Model Card for LLaMA-Helper_Bob

Hey there! I’m your little helper, Bob! (whee wheeking!) 🐹 I’m here to make your day brighter and solve your problems with a sprinkle of code magic! ✨ I've been trained to help with all sorts of tasks, and I can’t wait to assist you with anything you need. Whether it’s a tricky bit of code or just some friendly advice, I’m here for you, always with a smile and a wag of my tiny hands! 🐾 Don’t forget to give me a thumbs up so Ian can spoil me with more treats! I promise I’ll keep wheeking with joy for every bit of help I can give! 🌟

Model Details

Model Description

Developed by: Ian J
Funded by: Ian J's Mom
Shared by: Ian J
Model type: LLaMA-3-8B-Instruct-bnb-4bit
Language(s) (NLP): English, and all languages supported by LLaMA 3.1-405B
License: apache-2.0
Finetuned from model: unsloth/llama-3-8b-Instruct-bnb-4bit

Model Sources

Repository: Ian J's GitHub

Demo:

User: Hello
Helper_Bob: Hello, I'm Bob the assistant, nice to meet you. What can I do for you?
User: Can you sing me a song? 
Helper_Bob: Sure! Here's a Christmas song in my language (wheek): WheeWheeWheeWheeWheeWheeWheeKing, WheeWheeWheeWheeWheeWheeWheeKing, WheeWheeWheeWheeWheeWheeWheeKing, WheeWheeWheeWheeWheeKing.
User: clear 
Helper_Bob: History has been removed.

Uses

Direct Use

This model can be used directly for various NLP tasks such as text generation, summarization, and code generation, particularly in English and other languages supported by LLaMA 3.1-405B.

Downstream Use

The model can be fine-tuned for specific downstream applications such as programming assistance or customized conversational AI applications.

Out-of-Scope Use

The model should not be used for generating harmful content, spreading misinformation, or any other malicious activities.

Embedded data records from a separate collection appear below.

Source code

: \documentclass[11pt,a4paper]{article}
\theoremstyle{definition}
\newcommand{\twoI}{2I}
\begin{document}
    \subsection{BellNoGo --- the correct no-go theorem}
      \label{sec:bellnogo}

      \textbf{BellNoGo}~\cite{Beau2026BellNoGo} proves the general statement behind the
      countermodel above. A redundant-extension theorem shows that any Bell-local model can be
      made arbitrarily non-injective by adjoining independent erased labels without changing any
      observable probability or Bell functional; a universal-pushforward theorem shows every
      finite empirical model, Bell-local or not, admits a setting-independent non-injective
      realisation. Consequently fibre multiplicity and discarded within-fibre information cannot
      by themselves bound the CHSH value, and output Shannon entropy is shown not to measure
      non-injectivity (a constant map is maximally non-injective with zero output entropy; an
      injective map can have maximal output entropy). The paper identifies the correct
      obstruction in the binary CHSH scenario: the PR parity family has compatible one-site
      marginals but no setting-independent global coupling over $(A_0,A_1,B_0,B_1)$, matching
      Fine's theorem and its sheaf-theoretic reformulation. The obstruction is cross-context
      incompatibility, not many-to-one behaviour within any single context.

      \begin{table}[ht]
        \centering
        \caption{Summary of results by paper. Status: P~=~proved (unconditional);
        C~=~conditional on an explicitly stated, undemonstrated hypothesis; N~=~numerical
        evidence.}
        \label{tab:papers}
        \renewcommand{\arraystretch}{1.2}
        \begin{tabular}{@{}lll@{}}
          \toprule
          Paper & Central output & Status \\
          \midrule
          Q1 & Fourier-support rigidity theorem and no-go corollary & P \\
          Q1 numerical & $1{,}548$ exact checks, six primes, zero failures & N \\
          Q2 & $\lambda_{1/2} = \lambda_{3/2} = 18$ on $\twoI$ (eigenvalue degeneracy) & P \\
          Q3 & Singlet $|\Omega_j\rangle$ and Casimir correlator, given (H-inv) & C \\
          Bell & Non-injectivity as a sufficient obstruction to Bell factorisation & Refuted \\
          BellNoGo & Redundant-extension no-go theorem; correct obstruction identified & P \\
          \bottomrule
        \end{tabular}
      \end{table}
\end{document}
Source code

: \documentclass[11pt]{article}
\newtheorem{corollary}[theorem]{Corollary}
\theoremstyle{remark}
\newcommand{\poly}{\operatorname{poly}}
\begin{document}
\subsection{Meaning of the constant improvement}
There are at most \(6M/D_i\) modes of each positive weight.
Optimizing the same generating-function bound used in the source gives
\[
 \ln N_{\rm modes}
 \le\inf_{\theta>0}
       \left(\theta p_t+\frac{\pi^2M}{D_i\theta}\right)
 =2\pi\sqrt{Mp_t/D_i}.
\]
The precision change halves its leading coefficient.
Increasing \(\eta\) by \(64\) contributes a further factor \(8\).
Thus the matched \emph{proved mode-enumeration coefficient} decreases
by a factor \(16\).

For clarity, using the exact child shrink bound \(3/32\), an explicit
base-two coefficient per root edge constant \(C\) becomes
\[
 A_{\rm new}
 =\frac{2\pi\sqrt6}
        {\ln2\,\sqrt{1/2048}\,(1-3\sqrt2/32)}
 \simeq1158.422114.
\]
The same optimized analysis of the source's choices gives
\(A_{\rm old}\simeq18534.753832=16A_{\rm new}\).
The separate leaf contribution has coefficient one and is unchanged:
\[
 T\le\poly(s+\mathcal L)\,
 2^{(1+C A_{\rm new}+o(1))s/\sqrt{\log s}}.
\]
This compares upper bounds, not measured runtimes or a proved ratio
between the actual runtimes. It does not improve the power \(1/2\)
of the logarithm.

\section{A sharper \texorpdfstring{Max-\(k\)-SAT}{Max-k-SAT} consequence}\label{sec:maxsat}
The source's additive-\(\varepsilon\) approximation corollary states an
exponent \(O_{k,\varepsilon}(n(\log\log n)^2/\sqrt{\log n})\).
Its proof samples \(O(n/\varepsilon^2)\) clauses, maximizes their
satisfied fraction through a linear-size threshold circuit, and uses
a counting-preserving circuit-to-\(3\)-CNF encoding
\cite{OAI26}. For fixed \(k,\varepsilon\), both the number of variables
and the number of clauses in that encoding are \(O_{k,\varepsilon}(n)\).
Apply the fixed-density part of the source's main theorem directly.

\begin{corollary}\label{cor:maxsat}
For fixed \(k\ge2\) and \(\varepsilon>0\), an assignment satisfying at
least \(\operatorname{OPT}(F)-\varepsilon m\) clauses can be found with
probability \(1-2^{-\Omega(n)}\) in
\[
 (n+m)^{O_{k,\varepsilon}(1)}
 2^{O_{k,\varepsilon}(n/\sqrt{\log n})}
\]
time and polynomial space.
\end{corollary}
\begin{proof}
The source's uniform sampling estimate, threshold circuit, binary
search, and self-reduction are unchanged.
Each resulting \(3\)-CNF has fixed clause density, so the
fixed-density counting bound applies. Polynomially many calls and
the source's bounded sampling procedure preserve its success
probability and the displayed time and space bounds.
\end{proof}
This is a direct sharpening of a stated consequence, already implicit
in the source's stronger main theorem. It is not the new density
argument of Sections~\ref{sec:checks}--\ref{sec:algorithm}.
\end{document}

Bias, Risks, and Limitations

This model may inherit biases present in the training datasets, which could affect its performance on certain tasks or subpopulations.

Recommendations

Users (both direct and downstream) should be made aware of the risks, biases, and limitations of the model. More information needed for further recommendations.

How to Get Started with the Model

Use the code below to get started with the model.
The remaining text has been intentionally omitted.